24/05/2024

Escolhas políticas criminosas para eventos climáticos extremos: até quando o estado do Rio Grande do Sul irá ignorar as águas?

Em dez dias de maio deste ano o estado do Rio Grande do Sul desafiou médias históricas e choveu o que estava previsto para o ano todo. Esta condição climática já era sabida. Não estou falando da condição climática apenas das últimas semanas de 2024, mas de estudos robustos que foram entregues ao governo contendo alertas e sugestões de estratégias para enfrentar as diversas enchentes, as quais foram cientificamente apontadas como reais e cada vez mais frequentes. Historicamente, o estado possui um padrão de décadas de ocupação territorial baseadas no desmatamento a partir de grandes plantações, fazendo com que outras formas de vegetação, até mesmo os pampas, não sejam ampliadas e encontradas. Sendo assim, quando a chuva chega não encontra a vegetação e, consequentemente, não existe barreira para ela avançar. O desastre que impactou nosso estado não teria sido evitado com uma ou outra medida aplicada meses atrás porque a necessidade de movimentação é maior e exige estratégia, compromisso e investimento. É necessário que o Rio Grande do Sul realize manejos políticos de médio e longo prazo como, por exemplo, das bacias hidrográficas através de áreas florestadas por área nativa e diminuição de processos erosivos. 

De acordo com o MAP Biomas Brasil, nos últimos 37 anos o bioma do estado perdeu o equivalente a 70 vezes a área do município de Porto Alegre. Exemplos desse desmantelamento são as mudanças recentes no Código Estadual do Meio Ambiente que incluem, por exemplo, sanções de construção de barragens em áreas de preservação, entre outras medidas aprovadas. Este cenário demonstra que o governo opera como bem quer ignorando todas as previsões dos desastres climáticos que chegaram e chegarão a nossa terra. A escolha de continuar mantendo interesses políticos é mostrada de maneira prática quando nos dias que antecederam o início das enchentes a Associação Gaúcha de Proteção ao Ambiente Natural (Agapan) envia ao governador Eduardo Leite (PSDB) um ofício com o seguinte título: “Alerta ao Estado do Rio Grande do Sul e ao Governador do Estado”, contendo textos sobre os diversos alertas emitidos há várias décadas e nada de efetivo foi realizado a partir deste documento.   

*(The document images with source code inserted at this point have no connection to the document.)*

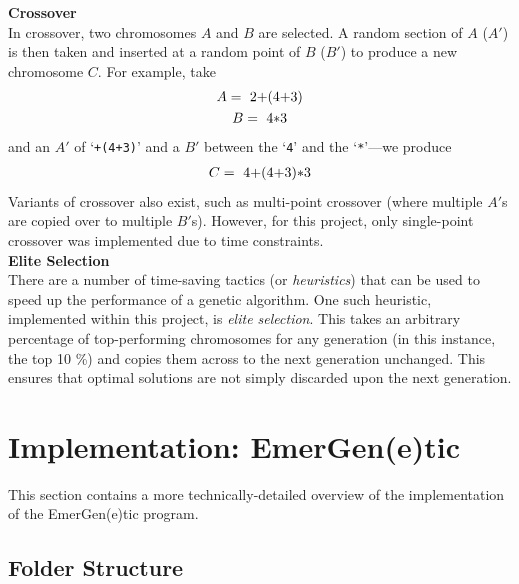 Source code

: \documentclass[compsoc,12pt,a4paper]{IEEEtran}
\begin{document}
			\noindent\textbf{Crossover}\\
			
			\noindent In crossover, two chromosomes $A$ and $B$ are selected. A random section of $A$ ($A'$) is then taken and inserted at a random point of $B$ ($B'$) to produce a new chromosome $C$. For example, take
				\begin{gather*}
					A = \text{ \lstinline|2+(4+3)|}\\
					B = \text{ \lstinline|4*3|}
				\end{gather*}
				and an $A'$ of `\lstinline|+(4+3)|' and a $B'$ between the `\lstinline|4|' and the `\lstinline|*|'---we produce
				\begin{gather*}
					C = \text{ \lstinline|4+(4+3)*3|}
				\end{gather*}
				Variants of crossover also exist, such as multi-point crossover (where multiple $A'$s are copied over to multiple $B'$s). However, for this project, only single-point crossover was implemented due to time constraints.\\
				
			\noindent\textbf{Elite Selection}\\
			
			\noindent There are a number of time-saving tactics (or \textit{heuristics}) that can be used to speed up the performance of a genetic algorithm. One such heuristic, implemented within this project, is \textit{elite selection}. This takes an arbitrary percentage of top-performing chromosomes for any generation (in this instance, the top 10 \%) and copies them across to the next generation unchanged. This ensures that optimal solutions are not simply discarded upon the next generation.
		
	\newpage
	
	\section{Implementation: EmerGen(e)tic}
	\label{sec:implementation}
	
		This section contains a more technically-detailed overview of the implementation of the EmerGen(e)tic program.
		
		\subsection{Folder Structure}
		
\end{document}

Visto o cenário atual, é necessário primeiro estancar as atividades e escolhas que estão causando o aumento da crise climática do estado para depois realizar planos de reversão, caso contrário, poderemos chamar as medidas apenas de paliativas e aguardar os próximos alertas de evacuação chegarem em algumas semanas. Porém, o governo do Rio Grande do Sul continua na contramão da ecologia e envergonha uma população que já possuiu uma legislação ambiental precursora de leis ambientalistas em todo o Brasil no qual outros estados, inclusive a própria legislação nacional, se basearam. O que lemos e vivenciamos atualmente é um governador que celebra ter um investimento orçamentário de 115 milhões de reais para enfrentamento de eventos climáticos para 2024, chamando-o de robusto, quando na verdade isso representa menos de 0,2% do orçamento total aprovado. 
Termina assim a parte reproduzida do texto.